I have had the opportunity to try out Google's implementation of mapreduce implemented in C++ way back in time (6 years ago). These would run on fairly impoverished processors, essentially laptop grade. Have done stuff on Yahoo's Hadoop setup as well, these used high end multicore machines provisioned with oodles of RAM (I dont think I should share more than that). If I were to be generous, Hadoop ran 4 times slower as measured by wall clock times. Not only that, Hadoop required about 4 times more memory for similar sized jobs. So you ended up requiring more RAM, running for longer and potentially burning more electricity. This is by no means a benchmark or anything like that, just an anecdote.

That Hadoop would require much more memory did not surprise me, that was expected. What was really surprising was that it was so much slower. JVM is one of the most well optimized virtual machines we have out there, but its view of the processor is very antiquated and it does not surface those hardware level advances to the programmer. You pay for a hot-rod machine but run it like an old faithful crown victoria.

Four times might not seem like much, for one thing I am being generous, and it makes a big difference when you can make multiple run through the data in a single day and make changes to the code/model. Debugging and ironing out issues is a lot more efficient.

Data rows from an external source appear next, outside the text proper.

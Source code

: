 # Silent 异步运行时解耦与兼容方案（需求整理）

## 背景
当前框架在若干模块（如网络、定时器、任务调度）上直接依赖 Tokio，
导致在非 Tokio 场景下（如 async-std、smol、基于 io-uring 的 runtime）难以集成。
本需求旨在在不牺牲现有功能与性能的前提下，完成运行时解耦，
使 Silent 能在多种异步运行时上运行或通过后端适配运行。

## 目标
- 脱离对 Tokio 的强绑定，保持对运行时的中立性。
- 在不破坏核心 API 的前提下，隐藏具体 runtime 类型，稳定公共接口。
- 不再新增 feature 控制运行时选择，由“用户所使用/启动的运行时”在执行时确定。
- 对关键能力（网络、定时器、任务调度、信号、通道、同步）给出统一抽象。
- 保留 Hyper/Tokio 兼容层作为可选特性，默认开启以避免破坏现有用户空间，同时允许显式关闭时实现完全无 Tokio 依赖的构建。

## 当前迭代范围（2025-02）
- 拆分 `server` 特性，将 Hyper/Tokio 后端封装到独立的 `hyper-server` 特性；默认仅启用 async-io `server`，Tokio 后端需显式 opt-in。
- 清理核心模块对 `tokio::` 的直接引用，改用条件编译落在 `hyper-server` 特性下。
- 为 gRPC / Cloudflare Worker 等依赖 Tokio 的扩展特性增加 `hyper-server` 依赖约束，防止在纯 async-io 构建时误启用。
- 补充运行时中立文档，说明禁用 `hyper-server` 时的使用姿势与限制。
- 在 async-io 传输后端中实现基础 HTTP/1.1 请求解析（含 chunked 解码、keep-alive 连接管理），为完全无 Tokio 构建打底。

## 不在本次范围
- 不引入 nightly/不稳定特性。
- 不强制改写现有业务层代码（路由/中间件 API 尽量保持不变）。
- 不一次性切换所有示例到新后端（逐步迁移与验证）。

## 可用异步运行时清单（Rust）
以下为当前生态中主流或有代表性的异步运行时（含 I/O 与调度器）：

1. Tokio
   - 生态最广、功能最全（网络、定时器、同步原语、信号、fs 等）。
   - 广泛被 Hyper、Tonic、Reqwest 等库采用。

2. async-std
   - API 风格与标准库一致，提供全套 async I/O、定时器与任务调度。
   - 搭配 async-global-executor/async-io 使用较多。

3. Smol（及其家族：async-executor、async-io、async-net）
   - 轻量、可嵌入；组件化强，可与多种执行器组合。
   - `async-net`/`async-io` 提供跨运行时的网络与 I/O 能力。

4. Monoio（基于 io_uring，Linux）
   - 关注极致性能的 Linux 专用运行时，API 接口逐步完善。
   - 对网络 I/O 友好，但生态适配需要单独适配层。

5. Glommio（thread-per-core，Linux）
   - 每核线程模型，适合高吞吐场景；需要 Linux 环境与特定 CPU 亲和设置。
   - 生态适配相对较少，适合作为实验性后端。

I think Hadoop gave Google a significant competitive advantage over the rest, probably still does.


Interconnect may be faster but as a whole system it is hard to compete with the raw speed of an x64 box with all the latest/greatest chipsets. You usually wind up having to write non-portable code to eke full performance out of the massive box and in the end your apps will probably still be faster on x64. They're best suited for massive parallel computation that isn't afraid of getting down to the metal and taking advantage of lots of the special chip instructions in asm. (Or alternatively you want POWER specifically because it has hardware dfp support.) The total gain from running on x64 will most likely exceed any loss from a network hop in a case where both have to go off to SAN for their data.


Yes. Facebook's "cost of revenue" (which they state is mostly infrastructure) was $1.875 billion in 2013, a year when they made $1.5 billion in net income. For comparison, research and development was $1.4 billion.

Facebook's business model involves getting 1 billion people to post a ton of stuff inside Facebook, costing them about $2/user/year in infrastructure, $3.50/user/year in other costs, and making about $7/user/year in advertising revenue, yielding about $1.50 in profit. So cutting costs on that $2 makes them significantly more profitable.


If you're a pure technology company, like Google and Facebook, you're not going to outsource your core competency. It's not an issue of costs; buying "big iron", even if they could, would be akin to style drift for an investment manager.


You could definitely still do a lot less in-house than FB does, and be successful. FB seems to delight in building tools and infrastructure.

Bloomberg is probably a better example of a company which builds "optional" technology in house, just to be awesome, though -- they're not at the scale of FB (where "traditional" solutions break down), but from what I've seen, they do a lot of interesting work in-house because their staff want to do it, and because it lets them have really top-quality staff in a highly competitive market.


> they're not at the scale of FB (where "traditional" solutions break down)

I'm not so sure about that. Bloomberg processes an incredible amount of data, and they have strict latency requirements. In many cases, traditional solutions would in fact break down under those requirements.


I work on the infrastructure team at Bloomberg. There are lots of problems solved by OSS, but there are also lots of pieces of infrastructure we have to build ourselves to scale the things we need to. Latency is killer, indeed. (Low-latency data aggregation/generation/distribution is only one part of the business, though.)